What the task asks:
All lines of the material that contain "extends" must be copied out.

Task input:
++++++++
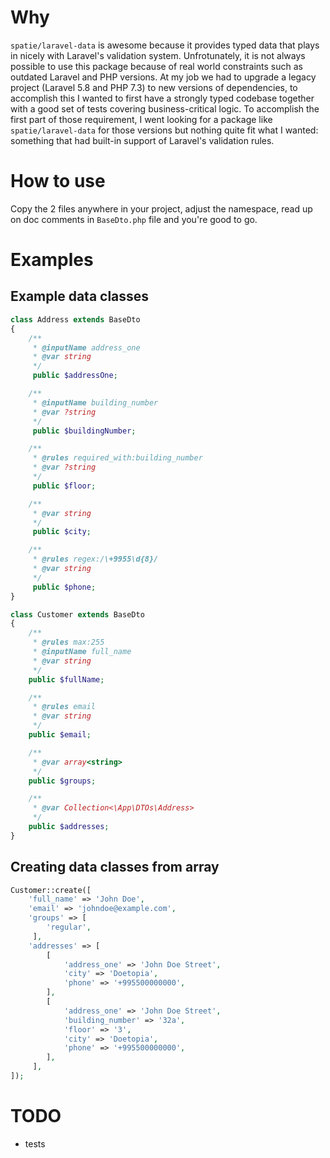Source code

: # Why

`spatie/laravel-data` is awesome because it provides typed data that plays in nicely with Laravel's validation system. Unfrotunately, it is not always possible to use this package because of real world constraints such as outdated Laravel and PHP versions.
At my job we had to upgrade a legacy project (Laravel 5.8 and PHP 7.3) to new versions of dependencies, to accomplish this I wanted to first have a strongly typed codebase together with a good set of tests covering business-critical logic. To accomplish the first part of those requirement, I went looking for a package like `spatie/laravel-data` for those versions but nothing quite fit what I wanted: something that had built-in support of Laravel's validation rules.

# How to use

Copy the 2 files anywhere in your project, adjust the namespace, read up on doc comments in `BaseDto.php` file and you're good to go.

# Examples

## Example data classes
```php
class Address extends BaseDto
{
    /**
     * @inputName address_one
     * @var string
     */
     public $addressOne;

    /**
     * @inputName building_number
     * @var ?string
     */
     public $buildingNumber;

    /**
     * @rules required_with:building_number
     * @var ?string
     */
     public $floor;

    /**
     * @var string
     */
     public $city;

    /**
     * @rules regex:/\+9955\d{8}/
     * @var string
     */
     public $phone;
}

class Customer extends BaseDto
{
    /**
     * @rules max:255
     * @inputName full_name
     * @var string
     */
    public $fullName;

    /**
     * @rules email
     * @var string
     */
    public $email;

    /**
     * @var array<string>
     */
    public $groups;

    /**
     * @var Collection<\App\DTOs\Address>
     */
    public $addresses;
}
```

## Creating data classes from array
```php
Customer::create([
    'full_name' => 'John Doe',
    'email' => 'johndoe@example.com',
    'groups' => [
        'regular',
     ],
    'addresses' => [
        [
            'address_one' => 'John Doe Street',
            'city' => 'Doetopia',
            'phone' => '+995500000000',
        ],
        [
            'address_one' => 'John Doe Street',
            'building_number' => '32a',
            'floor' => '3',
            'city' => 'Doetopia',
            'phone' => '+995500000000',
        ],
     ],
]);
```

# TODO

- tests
++++++++
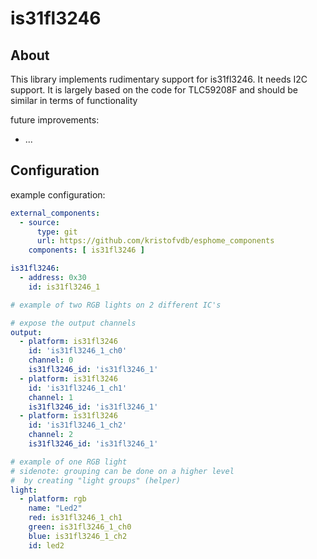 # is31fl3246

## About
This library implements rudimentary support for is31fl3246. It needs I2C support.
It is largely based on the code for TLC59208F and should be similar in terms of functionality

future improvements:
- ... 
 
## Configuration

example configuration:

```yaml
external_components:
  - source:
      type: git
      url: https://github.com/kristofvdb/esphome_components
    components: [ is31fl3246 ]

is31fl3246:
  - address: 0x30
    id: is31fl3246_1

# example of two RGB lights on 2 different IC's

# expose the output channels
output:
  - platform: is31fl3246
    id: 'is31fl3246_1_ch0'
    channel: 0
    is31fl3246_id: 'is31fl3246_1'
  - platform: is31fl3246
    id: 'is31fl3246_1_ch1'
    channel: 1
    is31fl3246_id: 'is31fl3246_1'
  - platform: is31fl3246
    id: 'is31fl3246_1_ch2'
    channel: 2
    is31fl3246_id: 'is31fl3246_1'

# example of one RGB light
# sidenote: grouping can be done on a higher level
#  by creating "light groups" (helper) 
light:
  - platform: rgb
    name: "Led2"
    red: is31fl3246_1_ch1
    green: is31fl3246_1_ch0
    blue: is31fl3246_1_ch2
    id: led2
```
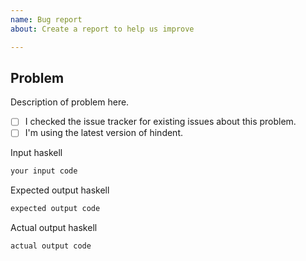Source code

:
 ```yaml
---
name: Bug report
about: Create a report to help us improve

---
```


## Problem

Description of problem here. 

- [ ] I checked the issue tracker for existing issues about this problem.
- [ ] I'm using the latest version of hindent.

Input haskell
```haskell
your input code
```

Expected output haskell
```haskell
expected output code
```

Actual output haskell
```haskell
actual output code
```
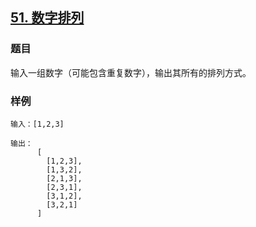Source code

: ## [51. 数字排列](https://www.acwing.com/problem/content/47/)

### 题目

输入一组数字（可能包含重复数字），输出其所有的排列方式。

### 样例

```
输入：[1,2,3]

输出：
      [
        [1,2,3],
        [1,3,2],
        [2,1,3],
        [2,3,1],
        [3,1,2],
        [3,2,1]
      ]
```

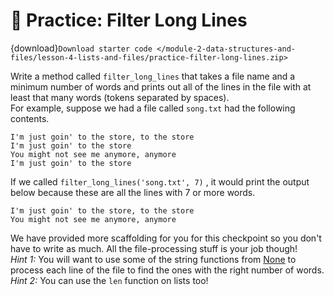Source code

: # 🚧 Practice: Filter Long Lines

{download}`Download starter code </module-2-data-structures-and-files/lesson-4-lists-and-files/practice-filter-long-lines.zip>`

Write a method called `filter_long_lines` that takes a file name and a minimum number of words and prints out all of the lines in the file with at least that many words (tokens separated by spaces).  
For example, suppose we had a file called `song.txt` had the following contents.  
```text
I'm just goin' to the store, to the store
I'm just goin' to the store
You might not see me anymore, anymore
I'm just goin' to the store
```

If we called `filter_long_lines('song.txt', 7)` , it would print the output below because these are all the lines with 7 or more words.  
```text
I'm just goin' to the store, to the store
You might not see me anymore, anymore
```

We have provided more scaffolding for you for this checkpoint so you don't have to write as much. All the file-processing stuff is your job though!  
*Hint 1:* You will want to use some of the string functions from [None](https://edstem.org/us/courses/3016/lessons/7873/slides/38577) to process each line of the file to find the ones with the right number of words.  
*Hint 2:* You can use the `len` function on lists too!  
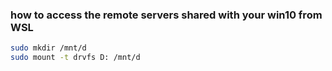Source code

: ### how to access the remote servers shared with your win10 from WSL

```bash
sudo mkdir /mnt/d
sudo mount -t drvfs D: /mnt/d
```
++++++++
Completed task:
class Address extends BaseDto
class Customer extends BaseDto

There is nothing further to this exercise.